- _Instructions for the task_
In this exercise, retype exactly and only the lines from the top of the entries below through the line that holds "This project using", omitting pictures.

(Stored data)
--- START ---

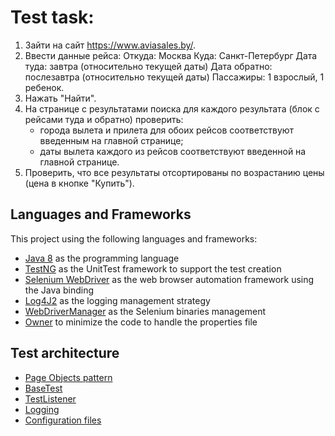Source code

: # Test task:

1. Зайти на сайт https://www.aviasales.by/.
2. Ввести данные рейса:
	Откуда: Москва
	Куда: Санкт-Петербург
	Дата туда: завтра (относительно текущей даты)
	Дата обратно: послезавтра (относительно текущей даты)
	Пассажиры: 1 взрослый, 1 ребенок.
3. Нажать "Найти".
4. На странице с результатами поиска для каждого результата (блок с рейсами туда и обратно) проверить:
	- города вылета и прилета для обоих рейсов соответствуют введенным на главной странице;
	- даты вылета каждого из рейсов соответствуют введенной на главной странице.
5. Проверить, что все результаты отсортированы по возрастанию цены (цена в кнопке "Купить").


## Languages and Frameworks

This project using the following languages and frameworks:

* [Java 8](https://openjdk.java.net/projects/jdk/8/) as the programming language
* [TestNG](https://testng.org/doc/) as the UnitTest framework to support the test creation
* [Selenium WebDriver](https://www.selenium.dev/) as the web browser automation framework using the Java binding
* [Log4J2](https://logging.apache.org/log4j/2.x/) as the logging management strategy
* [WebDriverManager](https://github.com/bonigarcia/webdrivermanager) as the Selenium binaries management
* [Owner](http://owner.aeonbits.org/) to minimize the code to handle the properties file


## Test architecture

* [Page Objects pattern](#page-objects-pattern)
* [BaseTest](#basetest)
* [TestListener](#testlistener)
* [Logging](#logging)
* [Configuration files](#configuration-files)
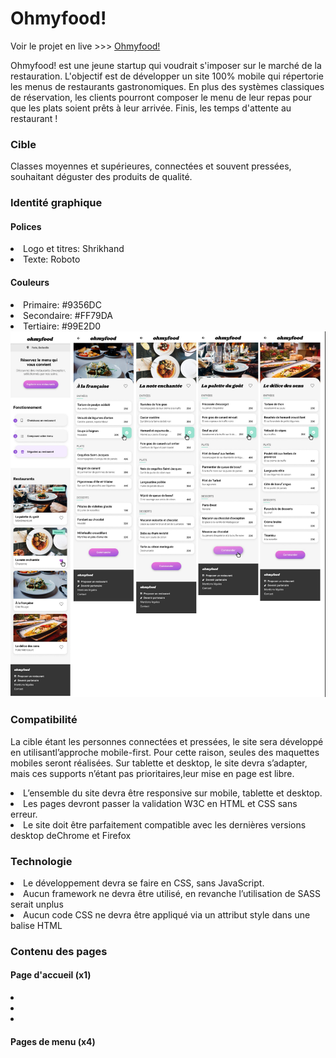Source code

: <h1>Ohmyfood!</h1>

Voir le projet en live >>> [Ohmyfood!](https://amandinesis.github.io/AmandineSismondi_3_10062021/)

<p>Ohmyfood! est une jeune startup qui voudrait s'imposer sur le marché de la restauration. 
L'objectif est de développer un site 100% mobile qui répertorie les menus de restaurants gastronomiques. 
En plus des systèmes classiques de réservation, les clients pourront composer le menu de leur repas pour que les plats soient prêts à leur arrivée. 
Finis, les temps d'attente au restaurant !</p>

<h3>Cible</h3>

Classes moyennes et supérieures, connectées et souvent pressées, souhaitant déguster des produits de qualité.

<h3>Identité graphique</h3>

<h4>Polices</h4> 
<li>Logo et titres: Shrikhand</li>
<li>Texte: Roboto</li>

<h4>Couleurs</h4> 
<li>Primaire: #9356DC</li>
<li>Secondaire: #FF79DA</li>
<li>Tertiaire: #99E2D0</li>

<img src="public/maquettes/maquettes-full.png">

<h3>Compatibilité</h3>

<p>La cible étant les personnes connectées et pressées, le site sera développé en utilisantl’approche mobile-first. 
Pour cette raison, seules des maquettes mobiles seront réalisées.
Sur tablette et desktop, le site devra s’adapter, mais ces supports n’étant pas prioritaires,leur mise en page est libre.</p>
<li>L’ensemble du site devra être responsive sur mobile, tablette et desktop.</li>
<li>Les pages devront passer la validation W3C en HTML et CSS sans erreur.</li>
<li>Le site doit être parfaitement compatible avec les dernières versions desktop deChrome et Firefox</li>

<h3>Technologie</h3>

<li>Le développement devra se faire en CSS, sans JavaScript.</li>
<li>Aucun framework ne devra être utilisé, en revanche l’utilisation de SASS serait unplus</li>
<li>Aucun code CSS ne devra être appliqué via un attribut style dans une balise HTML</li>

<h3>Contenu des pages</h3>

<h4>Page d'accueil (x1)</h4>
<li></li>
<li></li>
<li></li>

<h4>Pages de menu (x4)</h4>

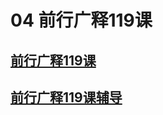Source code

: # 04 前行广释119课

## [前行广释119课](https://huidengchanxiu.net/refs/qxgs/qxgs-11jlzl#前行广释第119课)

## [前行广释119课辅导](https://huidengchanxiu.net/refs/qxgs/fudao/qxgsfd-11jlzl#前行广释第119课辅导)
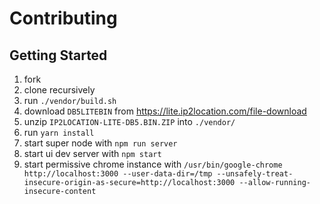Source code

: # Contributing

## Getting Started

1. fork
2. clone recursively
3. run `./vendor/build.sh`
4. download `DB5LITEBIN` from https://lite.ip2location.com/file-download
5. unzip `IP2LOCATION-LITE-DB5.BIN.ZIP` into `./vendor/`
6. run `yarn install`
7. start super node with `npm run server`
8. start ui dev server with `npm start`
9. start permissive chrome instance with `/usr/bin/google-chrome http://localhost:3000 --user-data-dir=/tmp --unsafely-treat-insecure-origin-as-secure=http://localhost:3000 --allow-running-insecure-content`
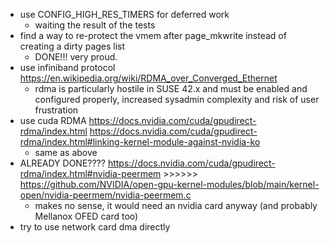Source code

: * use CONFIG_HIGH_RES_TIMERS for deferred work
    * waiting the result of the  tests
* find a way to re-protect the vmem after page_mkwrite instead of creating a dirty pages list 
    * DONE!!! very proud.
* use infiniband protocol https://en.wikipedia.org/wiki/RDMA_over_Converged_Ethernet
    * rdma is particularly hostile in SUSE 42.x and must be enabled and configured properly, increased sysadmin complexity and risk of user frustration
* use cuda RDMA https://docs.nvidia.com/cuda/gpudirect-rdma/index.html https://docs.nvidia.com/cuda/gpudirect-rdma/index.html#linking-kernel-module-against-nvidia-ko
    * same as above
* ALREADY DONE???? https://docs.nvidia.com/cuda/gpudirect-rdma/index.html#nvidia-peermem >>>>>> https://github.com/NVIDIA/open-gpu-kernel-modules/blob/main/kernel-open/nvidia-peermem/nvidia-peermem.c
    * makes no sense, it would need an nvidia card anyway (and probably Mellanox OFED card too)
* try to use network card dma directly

--- END ---

- _Your response_
Source code

: # Test task:

1. Зайти на сайт https://www.aviasales.by/.
2. Ввести данные рейса:
	Откуда: Москва
	Куда: Санкт-Петербург
	Дата туда: завтра (относительно текущей даты)
	Дата обратно: послезавтра (относительно текущей даты)
	Пассажиры: 1 взрослый, 1 ребенок.
3. Нажать "Найти".
4. На странице с результатами поиска для каждого результата (блок с рейсами туда и обратно) проверить:
	- города вылета и прилета для обоих рейсов соответствуют введенным на главной странице;
	- даты вылета каждого из рейсов соответствуют введенной на главной странице.
5. Проверить, что все результаты отсортированы по возрастанию цены (цена в кнопке "Купить").


## Languages and Frameworks

This project using the following languages and frameworks:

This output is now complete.